We should all have a sense of outrage (or at least frustration) with the growing intrusion of the federal government into the business of food and beverage companies, telling them what they can and cannot sell to consumers. This relationship in commerce has long been based on companies developing products that consumers want and delivering them to the marketplace. The products sell, or they don’t, and the companies respond to that market demand. Today, food companies are being accused of trying to kill their customers by formulating “bad for you” foods. How ridiculous does that sound? And the trial attorneys are paying attention, saying “Food is the next tobacco.” You can virtually see them rubbing their greedy hands together!

In the last few years, we have seen a big change in the attitude of those who have been selected and elected to run our federal government. They believe consumers are not making the “right” decisions, so they are trying to correct that with government mandates. And while I think they are well intentioned and that they believe this is good for consumers, all Americans should be concerned with this overreach into what used to be personal decisions and personal responsibility. These are some pretty important fundamentals to defend, in my opinion.
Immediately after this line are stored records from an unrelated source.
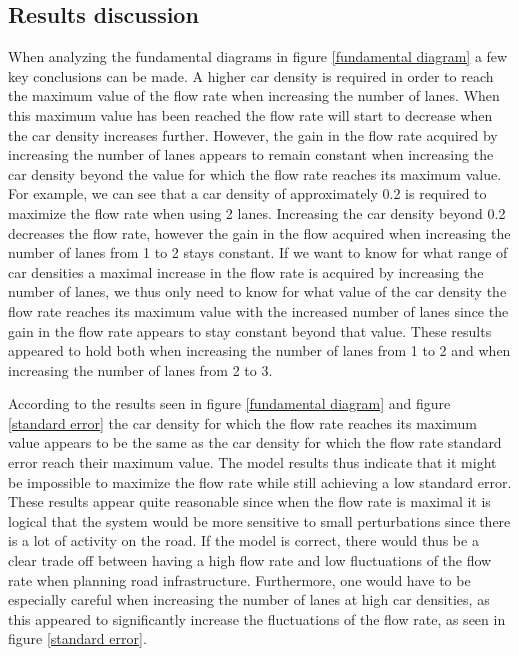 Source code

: \documentclass[a4paper,12pt]{article}
\begin{document}
\subsection*{Results discussion}
When analyzing the fundamental diagrams in figure \ref*{fundamental diagram} a few key conclusions can be made.
A higher car density is required in order to reach the maximum value of the flow rate when increasing the number of lanes.
When this maximum value has been reached the flow rate will start to decrease when the car density increases further.
However, the gain in the flow rate acquired by increasing the number of lanes appears to remain constant when increasing
the car density beyond the value for which the flow rate reaches its maximum value. For example, we can see that
a car density of approximately 0.2 is required to maximize the flow rate when using 2 lanes. Increasing the car density
beyond 0.2 decreases the flow rate, however the gain in the flow acquired when increasing the number of lanes from 1 to 2 
stays constant. If we want to know for what range of car densities a maximal increase in the flow rate is acquired by increasing
the number of lanes, we thus only need to know for what value of the car density the flow rate reaches its maximum value with the increased
number of lanes since the gain in the flow rate appears to stay constant beyond that value. These results appeared to hold
both when increasing the number of lanes from 1 to 2 and when increasing the number of lanes from 2 to 3.

According to the results seen in figure \ref*{fundamental diagram} and figure \ref*{standard error} the car density for which the flow rate reaches its maximum value appears
to be the same as the car density for which the flow rate standard error reach their maximum value. The model results thus indicate that it might be impossible to maximize the flow rate while still
achieving a low standard error. These results appear quite reasonable since when the flow rate is maximal it is logical that the system would be more sensitive
to small perturbations since there is a lot of activity on the road. If the model is correct, there would thus be a clear trade off between having a high flow rate and
low fluctuations of the flow rate when planning road infrastructure. 
Furthermore, one would have to be especially careful when increasing the number of lanes at high car densities, 
as this appeared to significantly increase the fluctuations of the flow rate, as seen in figure \ref*{standard error}.
\end{document}
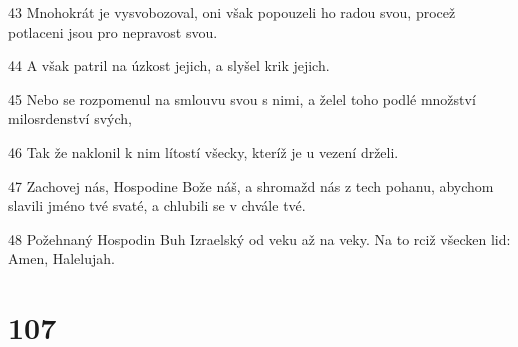 \par 43 Mnohokrát je vysvobozoval, oni však popouzeli ho radou svou, procež potlaceni jsou pro nepravost svou.
\par 44 A však patril na úzkost jejich, a slyšel krik jejich.
\par 45 Nebo se rozpomenul na smlouvu svou s nimi, a želel toho podlé množství milosrdenství svých,
\par 46 Tak že naklonil k nim lítostí všecky, kteríž je u vezení drželi.
\par 47 Zachovej nás, Hospodine Bože náš, a shromažd nás z tech pohanu, abychom slavili jméno tvé svaté, a chlubili se v chvále tvé.
\par 48 Požehnaný Hospodin Buh Izraelský od veku až na veky. Na to rciž všecken lid: Amen, Halelujah.

\chapter{107}

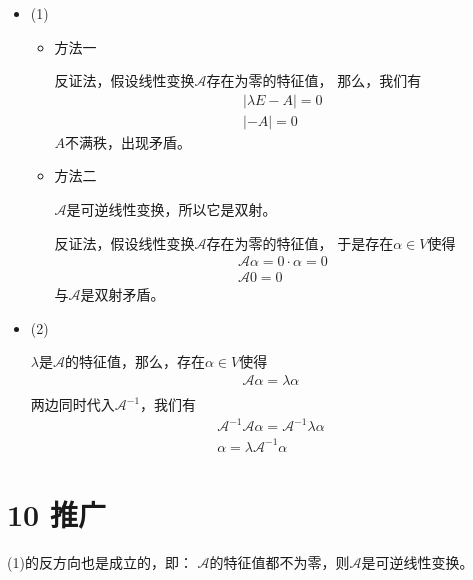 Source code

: \documentclass{article}
\begin{document}
\begin{itemize}
  \item (1)

        \begin{itemize}
          \item 方法一

                反证法，假设线性变换$\mathscr{A}$存在为零的特征值，
                那么，我们有
                \begin{align*}
                  |\lambda E - A| = 0 \\
                  |-A| = 0
                \end{align*}
                $A$不满秩，出现矛盾。

          \item 方法二

                $\mathscr{A}$是可逆线性变换，所以它是双射。

                反证法，假设线性变换$\mathscr{A}$存在为零的特征值，
                于是存在$\alpha \in V$使得
                \begin{align*}
                  \mathscr{A} \alpha = 0 \cdot \alpha = 0 \\
                  \mathscr{A} 0 = 0
                \end{align*}
                与$\mathscr{A}$是双射矛盾。
        \end{itemize}

  \item (2)

        $\lambda$是$\mathscr{A}$的特征值，那么，存在$\alpha \in V$使得
        \begin{align*}
          \mathscr{A} \alpha = \lambda \alpha \\
        \end{align*}
        两边同时代入$\mathscr{A}^{-1}$，我们有
        \begin{align*}
          \mathscr{A}^{-1} \mathscr{A} \alpha = \mathscr{A}^{-1} \lambda \alpha \\
          \alpha = \lambda \mathscr{A}^{-1} \alpha
        \end{align*}
\end{itemize}

\section*{10 推广}

(1)的反方向也是成立的，即：
$\mathscr{A}$的特征值都不为零，则$\mathscr{A}$是可逆线性变换。
\end{document}
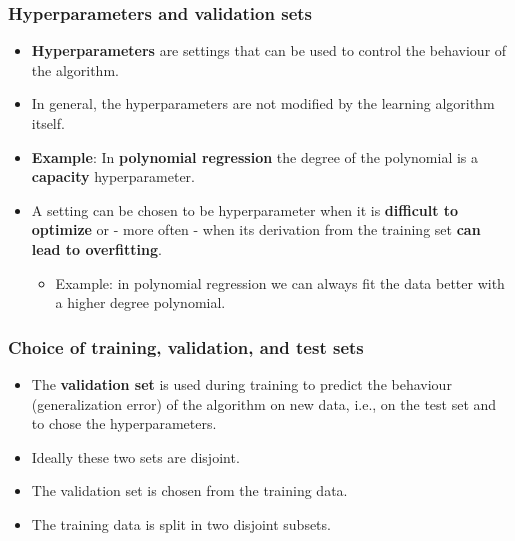 \documentclass[notes]{beamer}          %
\newif\iffull
\begin{document}
\begin{frame}
\frametitle{Hyperparameters and validation sets}
    \begin{itemize}
        \item {\bf Hyperparameters} are settings that can be used to control the behaviour of the algorithm.
        \item In general, the hyperparameters are not modified by the learning algorithm itself.
        \item {\bf Example}: In {\bf polynomial regression} the degree of the polynomial is a {\bf capacity} hyperparameter.
        \item A setting can be chosen to be hyperparameter when it is {\bf difficult to optimize} or - more often - when its derivation from the training set {\bf can lead to overfitting}.
        \begin{itemize}
            \item Example: in polynomial regression we can always fit the data better with a higher degree polynomial.
        \end{itemize}
    \end{itemize}
\end{frame}


\begin{frame}
\frametitle{Choice of training, validation, and test sets}
    \begin{itemize}
        \item The {\bf validation set} is used during training to predict the behaviour (generalization error) of the algorithm on new data, i.e., on the {test set} and to chose the hyperparameters.
        \item Ideally these two sets are disjoint.
        \item The validation set is chosen from the training data.
        \item The training data is split in two disjoint subsets.
        \iffull
        \item One subset is used to learn the parameters of the algorithm and the other is the validation set.
        \item The subset used to learn the parameters is still typically called a {\bf training set}.
        \fi
    \end{itemize}
\end{frame}
\end{document}
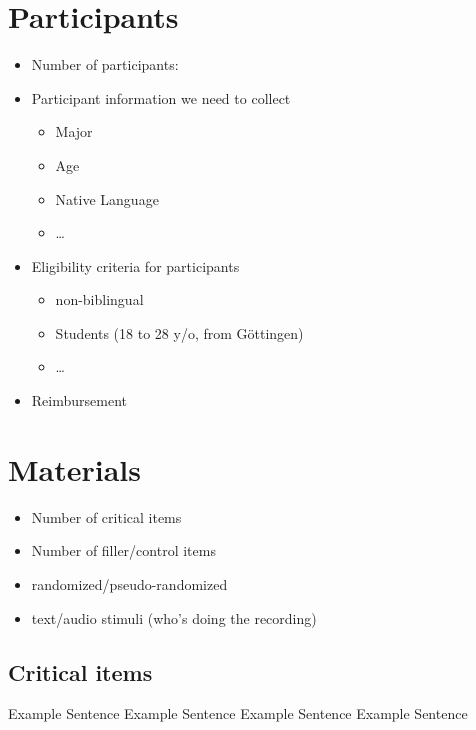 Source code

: \documentclass[
    numbers=noenddot,
    open=any,
    paper=a4,
    oneside,
    pagesize,
    captions=tableheading,
    bibliography=totoc,
    11pt
    ]{scrbook}
\providecommand{\tightlist}{%
    \setlength{\itemsep}{0pt}\setlength{\parskip}{0pt}}
\begin{document}
\hypertarget{participants}{%
\chapter{Participants}\label{participants}}

\begin{itemize}
\tightlist
\item
  Number of participants:
\item
  Participant information we need to collect

  \begin{itemize}
  \tightlist
  \item
    Major
  \item
    Age
  \item
    Native Language
  \item
    \ldots
  \end{itemize}
\item
  Eligibility criteria for participants

  \begin{itemize}
  \tightlist
  \item
    non-biblingual
  \item
    Students (18 to 28 y/o, from Göttingen)
  \item
    \ldots
  \end{itemize}
\item
  Reimbursement
\end{itemize}

\hypertarget{materials}{%
\chapter{Materials}\label{materials}}

\begin{itemize}
\tightlist
\item
  Number of critical items
\item
  Number of filler/control items
\item
  randomized/pseudo-randomized
\item
  text/audio stimuli (who's doing the recording)
\end{itemize}

\hypertarget{critical-items}{%
\section{Critical items}\label{critical-items}}

\begin{exe}
    \ex \begin{xlist}
        \ex Example Sentence
        \ex Example Sentence
        \ex Example Sentence
        \ex Example Sentence
    \end{xlist}
\end{exe}
\end{document}
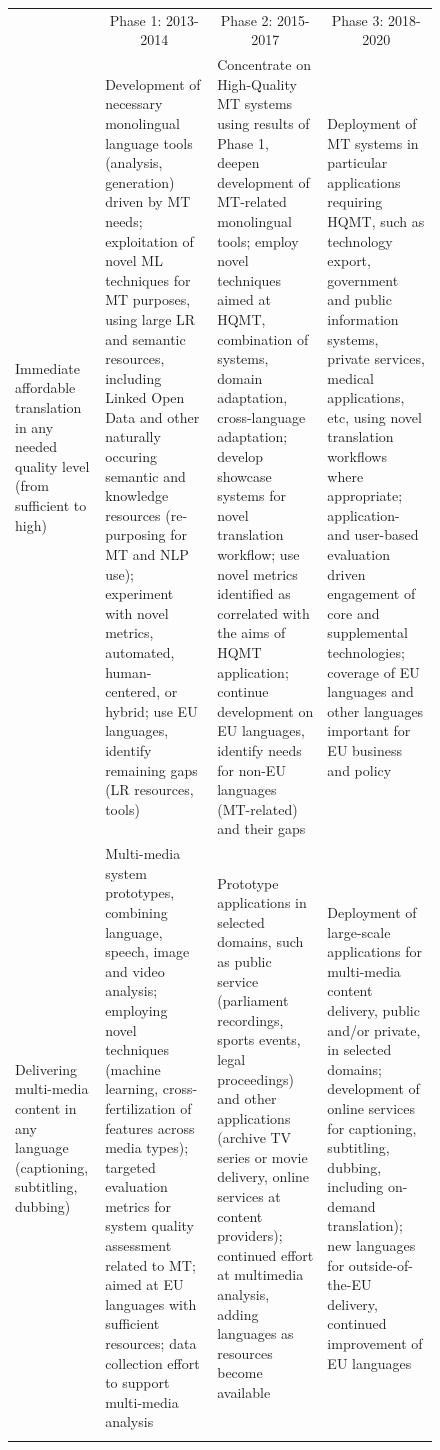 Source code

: \documentclass[10pt, plain]{../../metanetpaper}
\begin{document}
\begin{multicols}{2}
\begin{figure}[htbp]
  \centering
  \small
  \begin{tabular}{@{}p{2.5cm}p{4cm}p{4cm}p{4cm}@{}} \toprule\addlinespace
    \multicolumn{1}{c}{Research Priority} & \multicolumn{1}{c}{Phase 1: 2013-2014} & \multicolumn{1}{c}{Phase 2: 2015-2017} & \multicolumn{1}{c}{Phase 3: 2018-2020} \\ \addlinespace\midrule\addlinespace
    Immediate affordable translation in any needed quality level (from sufficient to high) & Development of necessary monolingual language tools (analysis, generation) driven by MT needs; exploitation of novel ML techniques for MT purposes, using large LR and semantic resources, including Linked Open Data and other naturally occuring semantic and knowledge  resources (re-purposing for MT and NLP use); experiment with novel metrics, automated, human-centered, or hybrid; use EU languages, identify remaining gaps (LR resources, tools) & Concentrate on High-Quality MT systems using results of Phase 1, deepen development of MT-related monolingual tools; employ novel techniques aimed at HQMT, combination of systems, domain adaptation, cross-language adaptation; develop showcase systems for novel translation workflow; use novel metrics identified as correlated with the aims of HQMT application; continue development on EU languages, identify needs for non-EU languages (MT-related) and their gaps & Deployment of MT systems in particular applications requiring HQMT, such as technology export, government and public information systems, private services, medical applications, etc, using novel translation workflows where appropriate; application- and user-based evaluation driven engagement of core and supplemental technologies; coverage of EU languages and other languages important for EU business and policy \\ \addlinespace
    Delivering multi-media content in any language (captioning, subtitling, dubbing) & Multi-media system prototypes, combining language, speech, image and video analysis; employing novel techniques (machine learning, cross-fertilization of features across media types); targeted evaluation metrics for system quality assessment related to MT; aimed at EU languages with sufficient resources; data collection effort to support multi-media analysis & Prototype applications in selected domains, such as public service (parliament recordings, sports events, legal proceedings) and other applications (archive TV series or movie delivery, online services at content providers); continued effort at multimedia analysis, adding languages as resources become available & Deployment of large-scale applications for multi-media content delivery, public and/or private, in selected domains; development of online services for captioning, subtitling, dubbing, including on-demand translation); new languages for outside-of-the-EU delivery, continued improvement of EU languages \\ \addlinespace

\end{tabular}
\end{figure}
\end{multicols}
\end{document}
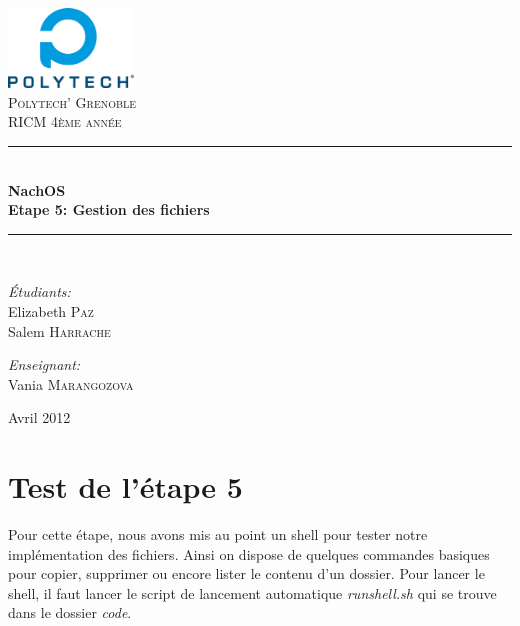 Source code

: \documentclass[a4paper,10pt]{article}
\newcommand{\HRule}{\rule{\linewidth}{0.6mm}}
\begin{document}
\begin{titlepage}

\begin{center}


\includegraphics[width=0.25\textwidth]{../images/logo}\\[1cm]

\textsc{\LARGE Polytech' Grenoble}\\[1.5cm]

\textsc{\Large RICM 4\`eme ann\'ee}\\[1.2cm]


\HRule \\[0.4cm]
{ \huge \bfseries NachOS\\[0.6cm]
Etape 5: Gestion des fichiers}
\\[0.4cm]

\HRule \\[2cm]

\begin{minipage}{0.4\textwidth}
\begin{flushleft} \large
\emph{\'Etudiants:}\\
Elizabeth \textsc{Paz} \\
Salem \textsc{Harrache}
\end{flushleft}
\end{minipage}
\begin{minipage}{0.4\textwidth}
\begin{flushright} \large
\emph{Enseignant:} \\
Vania \textsc{Marangozova}
\end{flushright}
\end{minipage}

\vfill

{\large  Avril 2012}

\end{center}

\end{titlepage}

\section{Test de l'étape 5}

Pour cette étape, nous avons mis au point un shell pour tester notre
implémentation des fichiers. Ainsi on dispose de quelques commandes basiques
pour copier, supprimer ou encore lister le contenu d'un dossier. Pour lancer le
shell, il faut lancer le script de lancement automatique \textit{runshell.sh}
qui se trouve dans le dossier \textit{code}.
\end{document}
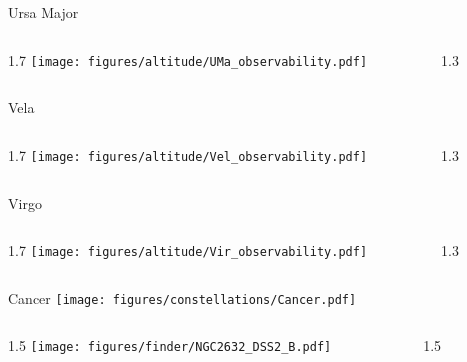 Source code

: \documentclass[final]{beamer}
\newlength{\colwidth}
\begin{document}
\begin{frame}[t]{}

    \Large{Ursa Major}
    \begin{columns}[T]
        \begin{column}{1.7\colwidth}
            \centering
            \texttt{[image: figures/altitude/UMa\_observability.pdf]}
        \end{column}
        \begin{column}{1.3\colwidth}
            \Large
            
        \end{column}
    \end{columns}

    \Large{Vela}
    \begin{columns}[T]
        \begin{column}{1.7\colwidth}
            \centering
            \texttt{[image: figures/altitude/Vel\_observability.pdf]}
        \end{column}
        \begin{column}{1.3\colwidth}
            \Large
            
        \end{column}
    \end{columns}

    \Large{Virgo}
    \begin{columns}[T]
        \begin{column}{1.7\colwidth}
            \centering
            \texttt{[image: figures/altitude/Vir\_observability.pdf]}
        \end{column}
        \begin{column}{1.3\colwidth}
            \Large
            
        \end{column}
    \end{columns}
\end{frame}

\begin{frame}[t]{\LARGE Cancer}
    \centering
    \texttt{[image: figures/constellations/Cancer.pdf]}
\end{frame}


\begin{frame}[t]{}
    \begin{columns}[T]
        \begin{column}{1.5\colwidth}
            \centering
            \texttt{[image: figures/finder/NGC2632\_DSS2\_B.pdf]}
        \end{column}
        \begin{column}{1.5\colwidth}
            \Large
            
        \end{column}
    \end{columns}
    \vspace{\fill}
\end{frame}
\end{document}
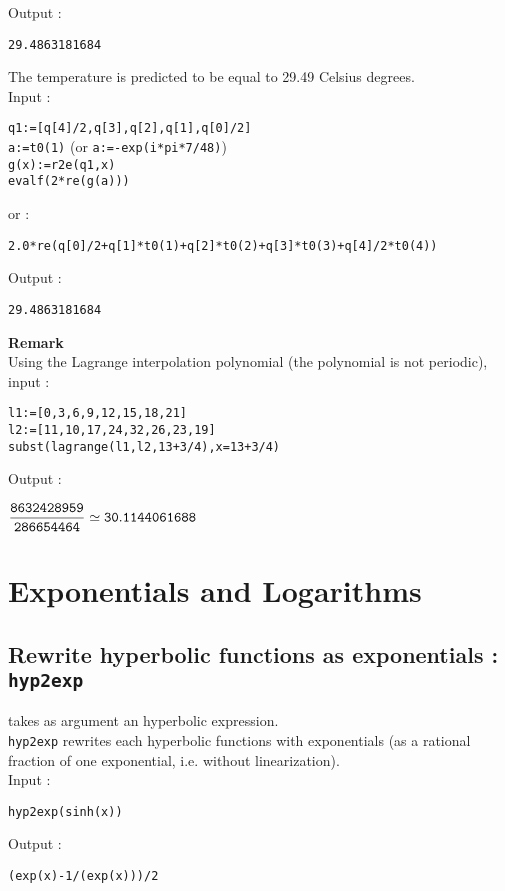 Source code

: \documentclass[a4paper,11pt]{book}
\begin{document}
Output :
\begin{center}
{\tt 29.4863181684}
\end{center}
The temperature is predicted to be equal to 29.49 Celsius degrees.\\
Input :
\begin{center}
{\tt q1:=[q[4]/2,q[3],q[2],q[1],q[0]/2]}\\
{\tt a:=t0(1)} (or {\tt a:=-exp(i*pi*7/48)})\\
{\tt g(x):=r2e(q1,x)}\\
{\tt evalf(2*re(g(a)))}
\end{center}
or :
\begin{center}
{\tt 2.0*re(q[0]/2+q[1]*t0(1)+q[2]*t0(2)+q[3]*t0(3)+q[4]/2*t0(4))}
\end{center}
Output :
\begin{center}
{\tt 29.4863181684}
\end{center}

{\bf Remark}\\
Using the Lagrange interpolation polynomial (the polynomial is not periodic),
input :
\begin{center}
{\tt l1:=[0,3,6,9,12,15,18,21]}\\
{\tt l2:=[11,10,17,24,32,26,23,19]}\\
{\tt subst(lagrange(l1,l2,13+3/4),x=13+3/4)}\\
\end{center}
Output :
\begin{center}
${\tt \displaystyle \frac{8632428959}{286654464}\simeq 30.1144061688}$
\end{center}
\section{Exponentials and Logarithms}
\subsection{Rewrite hyperbolic functions as exponentials : {\tt hyp2exp}}
 takes as argument an hyperbolic expression.\\
{\tt hyp2exp} rewrites each hyperbolic functions with exponentials
(as a rational fraction of one exponential,
i.e. {\sc without} linearization).\\ 
Input :
\begin{center}{\tt hyp2exp(sinh(x))}\end{center}
Output :
\begin{center}{\tt (exp(x)-1/(exp(x)))/2}\end{center}
\end{document}
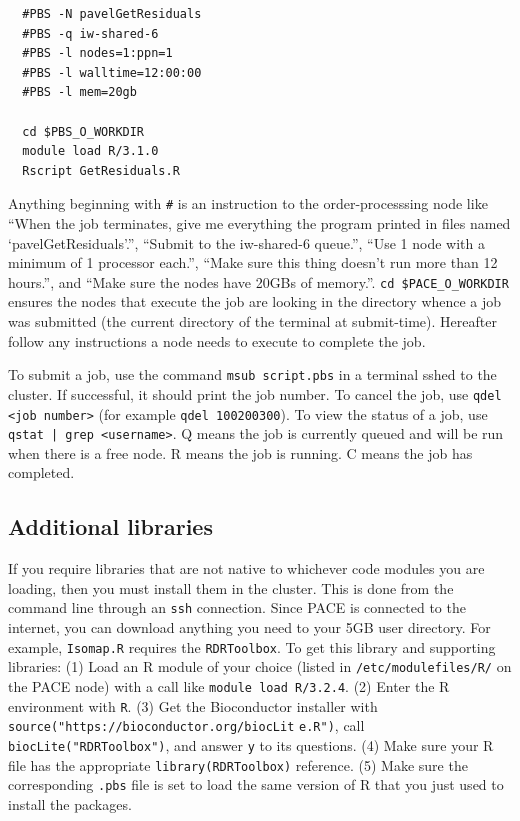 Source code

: \documentclass[]{article}
\begin{document}
  \begin{verbatim}
  #PBS -N pavelGetResiduals
  #PBS -q iw-shared-6
  #PBS -l nodes=1:ppn=1
  #PBS -l walltime=12:00:00
  #PBS -l mem=20gb

  cd $PBS_O_WORKDIR
  module load R/3.1.0
  Rscript GetResiduals.R
  \end{verbatim}

  \vspace{-3mm}
  Anything beginning with \texttt{\#} is an instruction to the order-processsing node like ``When the job terminates, give me everything the program printed in files named `pavelGetResiduals'.'', ``Submit to the iw-shared-6 queue.'', ``Use 1 node with a minimum of 1 processor each.'', ``Make sure this thing doesn't run more than 12 hours.'', and ``Make sure the nodes have 20GBs of memory.''. \texttt{cd \$PACE\_O\_WORKDIR} ensures the nodes that execute the job are looking in the directory whence a job was submitted (the current directory of the terminal at submit-time). Hereafter follow any instructions a node needs to execute to complete the job.

  To submit a job, use the command \texttt{msub script.pbs} in a terminal sshed to the cluster. If successful, it should print the job number. To cancel the job, use \texttt{qdel <job number>} (for example \texttt{qdel 100200300}). To view the status of a job, use \texttt{qstat | grep <username>}. Q means the job is currently queued and will be run when there is a free node. R means the job is running. C means the job has completed.

  \subsection{Additional libraries} \label{adlib}
  If you require libraries that are not native to whichever code modules you are loading, then you must install them in the cluster. This is done from the command line through an \texttt{ssh} connection. Since PACE is connected to the internet, you can download anything you need to your 5GB user directory. For example, \texttt{Isomap.R} requires the \texttt{RDRToolbox}. To get this library and supporting libraries: (1) Load an R module of your choice (listed in \texttt{/etc/modulefiles/R/} on the PACE node) with a call like \texttt{module load R/3.2.4}. (2) Enter the R environment with \texttt{R}. (3) Get the Bioconductor installer with \texttt{source("https://bioconductor.org/biocLit} \texttt{e.R")}, call \texttt{biocLite("RDRToolbox")}, and answer \texttt{y} to its questions. (4) Make sure your R file has the appropriate \texttt{library(RDRToolbox)} reference. (5) Make sure the corresponding \texttt{.pbs} file is set to load the same version of R that you just used to install the packages.
\end{document}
I personally believe these actions are very much outside the boundaries of what our federal government should be doing, and we all need to speak up just as loudly as the interest groups that readily fan the flames. Of course, changes to federal programs are in the purview of the federal government, but they need to be based on facts and sound science. I’m pretty sure any examination of the facts and of science would prove conclusively that milk and baked potatoes aren’t products that are dangerous to health or need to be limited.

As for our actions at IDFA, we have steadfastly argued on behalf of consumers having product choice, whether it’s in the retail supermarket or a school lunch room. It is alarming to see policies implemented in schools that drive kids away from nutritious milk and dairy products, and we do make those arguments, armed with facts about changes in school sales and consumption, to government officials. Unfortunately, current government officials have been unwilling to listen to the facts.


The views expressed by CMN’s guest columnists are their own opinions and do not necessarily reflect those of Cheese Market News®.